There are numerous scenarios here. If kids are whispering in the presence of another kid such that the target is supposed to imagine devaluing things are being said, the response is similar: “It is impolite to whisper in the presence of others—stop it—it is discourteous” (said in a loud, authoritative voice). The point is to reestablish the boundary in the relatedness, so that even if people do not want to be empathic, they can at least be courteous. It may sound paradoxical, but that is the most empathic response one can provide.
If the relationship between the bully and the intended target includes hurling insults, then the bystander establishes a “no fly zone” in one’s presence. The metaphor is telling. Stop the insults from flying around. Shoot them down.
The bullying approach to relating is de-weaponized—at least in one’s presence. The bully may also be better off, at least indirectly, since he (or she) may be trying to use bullying to regulate his own de-regulated emotions. Think of the intervention as regulating the dis-regulated emotions that the bully is experiencing, but which, if only the bully had some interpersonal skills, he would be able to regulate for himself. While there is no silver bullet here, the intervention itself provides the regulation—in the form of a firm boundary to help the bully contain himself and regain an emotional composure without hurting anyone.
If we use empathy as a method of data gathering about bullies, we may be surprised to learn that bullies are a diverse group of people:[v]
(1) The stereotypical bully: The stereotype really does capture features of the real world. Think of Bill Sikes (see Figure 5) from Dickens’ Oliver Twist.
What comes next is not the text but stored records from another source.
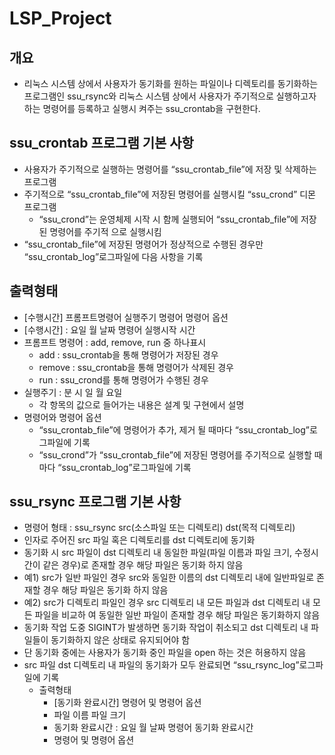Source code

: # LSP_Project
## 개요
- 리눅스 시스템 상에서 사용자가 동기화를 원하는 파일이나 디렉토리를 동기화하는 프로그램인
ssu_rsync와 리눅스 시스템 상에서 사용자가 주기적으로 실행하고자 하는 명령어를 등록하고 실행시
켜주는 ssu_crontab을 구현한다.

## ssu_crontab 프로그램 기본 사항
- 사용자가 주기적으로 실행하는 명령어를 “ssu_crontab_file”에 저장 및 삭제하는 프로그램
- 주기적으로 “ssu_crontab_file”에 저장된 명령어를 실행시킬 “ssu_crond” 디몬 프로그램
  - “ssu_crond”는 운영체제 시작 시 함께 실행되어 “ssu_crontab_file”에 저장된 명령어를 주기적
으로 실행시킴
- “ssu_crontab_file”에 저장된 명령어가 정상적으로 수행된 경우만 “ssu_crontab_log”로그파일에
다음 사항을 기록

## 출력형태
- [수행시간] 프롬프트명령어 실행주기 명령어 명령어 옵션
- [수행시간] : 요일 월 날짜 명령어 실행시작 시간
- 프롬프트 명령어 : add, remove, run 중 하나표시
   - add : ssu_crontab을 통해 명령어가 저장된 경우
   - remove : ssu_crontab을 통해 명령어가 삭제된 경우
   - run : ssu_crond를 통해 명령어가 수행된 경우
- 실행주기 : 분 시 일 월 요일
  - 각 항목의 값으로 들어가는 내용은 설계 및 구현에서 설명
- 명령어와 명령어 옵션
  - “ssu_crontab_file”에 명령어가 추가, 제거 될 때마다 “ssu_crontab_log”로그파일에 기록
  - “ssu_crond”가 “ssu_crontab_file”에 저장된 명령어를 주기적으로 실행할 때마다 “ssu_crontab_log”로그파일에 기록
  
## ssu_rsync 프로그램 기본 사항
- 명령어 형태 : ssu_rsync src(소스파일 또는 디렉토리) dst(목적 디렉토리)
- 인자로 주어진 src 파일 혹은 디렉토리를 dst 디렉토리에 동기화
- 동기화 시 src 파일이 dst 디렉토리 내 동일한 파일(파일 이름과 파일 크기, 수정시간이 같은 경우)로
존재할 경우 해당 파일은 동기화 하지 않음
- 예1) src가 일반 파일인 경우 src와 동일한 이름의 dst 디렉토리 내에 일반파일로 존재할 경우 해당
파일은 동기화 하지 않음
- 예2) src가 디렉토리 파일인 경우 src 디렉토리 내 모든 파일과 dst 디렉토리 내 모든 파일을 비교하
여 동일한 일반 파일이 존재할 경우 해당 파일은 동기화하지 않음
- 동기화 작업 도중 SIGINT가 발생하면 동기화 작업이 취소되고 dst 디렉토리 내 파일들이 동기화하지
않은 상태로 유지되어야 함
- 단 동기화 중에는 사용자가 동기화 중인 파일을 open 하는 것은 허용하지 않음
- src 파일 dst 디렉토리 내 파일의 동기화가 모두 완료되면 “ssu_rsync_log”로그파일에 기록
  - 출력형태
    - [동기화 완료시간] 명령어 및 명령어 옵션
    - 파일 이름 파일 크기
    - 동기화 완료시간 : 요일 월 날짜 명령어 동기화 완료시간
    - 명령어 및 명령어 옵션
Bill Sikes beats his dog and his girl friend. The relationships of power are one-sided and physical violence is prominent.
Other examples of classic bullies include Carrie’s schoolmates in the revenge movie of the same name; Nelson in the Simpsons; Malfoy in Harry Potter.
One person who reports in great detail on bullying, Emily Bazelon, calls the stereotypical bullies “thugs in training.”[vi] These bullies rely on superior physical strength. They trip you in the corridor, and steal your lunch. They exemplify the descriptions that bullies do poorly academically (except perhaps for Malfoy, who is all the more sinister for being smart and psychopathic). These bullies habitually cause conflict with others, Bazelon reports, and are 4 times more likely to become criminals.
Figure 5: Bill Sikes from Oliver Twist, bullying his dog
According to Olweus, to whom Bazelon is indebted for the definition of bullying, 60% of childhood bullies have at least one conviction from breaking the law; 35% have three or more encounters with the police. These are the kids who may satisfy criteria for conduct disorder such as cruelty to animals, damage to property, casual disrespect in addressing others—along with bullying behavior.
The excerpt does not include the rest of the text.